Each of the entries should be retyped precisely as it appears.

──────

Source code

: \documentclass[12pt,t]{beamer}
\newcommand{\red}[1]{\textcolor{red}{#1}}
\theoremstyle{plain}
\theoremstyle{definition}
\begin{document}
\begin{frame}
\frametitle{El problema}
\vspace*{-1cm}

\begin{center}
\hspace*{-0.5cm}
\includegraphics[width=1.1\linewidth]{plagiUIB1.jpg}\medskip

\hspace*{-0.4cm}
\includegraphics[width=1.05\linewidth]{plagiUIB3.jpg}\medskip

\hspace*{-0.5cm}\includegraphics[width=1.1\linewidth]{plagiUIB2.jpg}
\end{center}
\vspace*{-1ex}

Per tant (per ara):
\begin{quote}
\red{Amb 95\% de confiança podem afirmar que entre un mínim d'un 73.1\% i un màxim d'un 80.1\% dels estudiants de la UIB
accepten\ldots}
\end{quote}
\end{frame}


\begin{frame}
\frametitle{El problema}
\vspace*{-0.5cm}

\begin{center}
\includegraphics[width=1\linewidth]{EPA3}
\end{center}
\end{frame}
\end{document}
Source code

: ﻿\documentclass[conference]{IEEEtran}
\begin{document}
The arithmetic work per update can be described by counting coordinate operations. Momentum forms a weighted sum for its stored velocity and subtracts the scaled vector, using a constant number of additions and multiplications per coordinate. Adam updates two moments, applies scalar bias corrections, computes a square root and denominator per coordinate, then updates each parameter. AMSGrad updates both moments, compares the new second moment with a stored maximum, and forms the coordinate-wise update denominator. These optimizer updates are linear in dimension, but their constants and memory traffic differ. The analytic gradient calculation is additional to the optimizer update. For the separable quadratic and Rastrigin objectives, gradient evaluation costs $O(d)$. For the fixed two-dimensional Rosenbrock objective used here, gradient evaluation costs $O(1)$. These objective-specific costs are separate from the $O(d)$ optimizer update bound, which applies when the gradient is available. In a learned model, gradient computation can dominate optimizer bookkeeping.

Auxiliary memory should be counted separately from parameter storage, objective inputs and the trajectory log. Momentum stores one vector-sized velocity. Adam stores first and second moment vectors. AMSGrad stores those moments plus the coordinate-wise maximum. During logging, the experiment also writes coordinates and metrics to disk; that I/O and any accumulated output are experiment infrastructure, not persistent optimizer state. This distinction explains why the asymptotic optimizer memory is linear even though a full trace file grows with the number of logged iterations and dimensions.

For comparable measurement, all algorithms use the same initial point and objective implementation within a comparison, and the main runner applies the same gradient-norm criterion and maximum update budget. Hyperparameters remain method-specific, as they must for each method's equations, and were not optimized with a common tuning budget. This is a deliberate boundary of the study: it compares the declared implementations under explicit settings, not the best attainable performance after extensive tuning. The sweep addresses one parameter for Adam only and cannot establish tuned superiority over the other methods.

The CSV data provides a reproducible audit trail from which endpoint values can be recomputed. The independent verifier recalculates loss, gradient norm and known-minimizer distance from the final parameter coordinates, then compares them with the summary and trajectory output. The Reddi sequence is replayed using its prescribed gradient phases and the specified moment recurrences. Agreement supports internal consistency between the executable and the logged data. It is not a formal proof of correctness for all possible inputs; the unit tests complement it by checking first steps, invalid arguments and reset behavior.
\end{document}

──────

• **Result below**
Source code

: \documentclass[12pt,t]{beamer}
\newcommand{\red}[1]{\textcolor{red}{#1}}
\theoremstyle{plain}
\theoremstyle{definition}
\begin{document}
\begin{frame}
\frametitle{El problema}
\vspace*{-1cm}

\begin{center}
\hspace*{-0.5cm}
\includegraphics[width=1.1\linewidth]{plagiUIB1.jpg}\medskip

\hspace*{-0.4cm}
\includegraphics[width=1.05\linewidth]{plagiUIB3.jpg}\medskip

\hspace*{-0.5cm}\includegraphics[width=1.1\linewidth]{plagiUIB2.jpg}
\end{center}
\vspace*{-1ex}

Per tant (per ara):
\begin{quote}
\red{Amb 95\% de confiança podem afirmar que entre un mínim d'un 73.1\% i un màxim d'un 80.1\% dels estudiants de la UIB
accepten\ldots}
\end{quote}
\end{frame}


\begin{frame}
\frametitle{El problema}
\vspace*{-0.5cm}

\begin{center}
\includegraphics[width=1\linewidth]{EPA3}
\end{center}
\end{frame}
\end{document}
Source code

: ﻿\documentclass[conference]{IEEEtran}
\begin{document}
The arithmetic work per update can be described by counting coordinate operations. Momentum forms a weighted sum for its stored velocity and subtracts the scaled vector, using a constant number of additions and multiplications per coordinate. Adam updates two moments, applies scalar bias corrections, computes a square root and denominator per coordinate, then updates each parameter. AMSGrad updates both moments, compares the new second moment with a stored maximum, and forms the coordinate-wise update denominator. These optimizer updates are linear in dimension, but their constants and memory traffic differ. The analytic gradient calculation is additional to the optimizer update. For the separable quadratic and Rastrigin objectives, gradient evaluation costs $O(d)$. For the fixed two-dimensional Rosenbrock objective used here, gradient evaluation costs $O(1)$. These objective-specific costs are separate from the $O(d)$ optimizer update bound, which applies when the gradient is available. In a learned model, gradient computation can dominate optimizer bookkeeping.

Auxiliary memory should be counted separately from parameter storage, objective inputs and the trajectory log. Momentum stores one vector-sized velocity. Adam stores first and second moment vectors. AMSGrad stores those moments plus the coordinate-wise maximum. During logging, the experiment also writes coordinates and metrics to disk; that I/O and any accumulated output are experiment infrastructure, not persistent optimizer state. This distinction explains why the asymptotic optimizer memory is linear even though a full trace file grows with the number of logged iterations and dimensions.

For comparable measurement, all algorithms use the same initial point and objective implementation within a comparison, and the main runner applies the same gradient-norm criterion and maximum update budget. Hyperparameters remain method-specific, as they must for each method's equations, and were not optimized with a common tuning budget. This is a deliberate boundary of the study: it compares the declared implementations under explicit settings, not the best attainable performance after extensive tuning. The sweep addresses one parameter for Adam only and cannot establish tuned superiority over the other methods.

The CSV data provides a reproducible audit trail from which endpoint values can be recomputed. The independent verifier recalculates loss, gradient norm and known-minimizer distance from the final parameter coordinates, then compares them with the summary and trajectory output. The Reddi sequence is replayed using its prescribed gradient phases and the specified moment recurrences. Agreement supports internal consistency between the executable and the logged data. It is not a formal proof of correctness for all possible inputs; the unit tests complement it by checking first steps, invalid arguments and reset behavior.
\end{document}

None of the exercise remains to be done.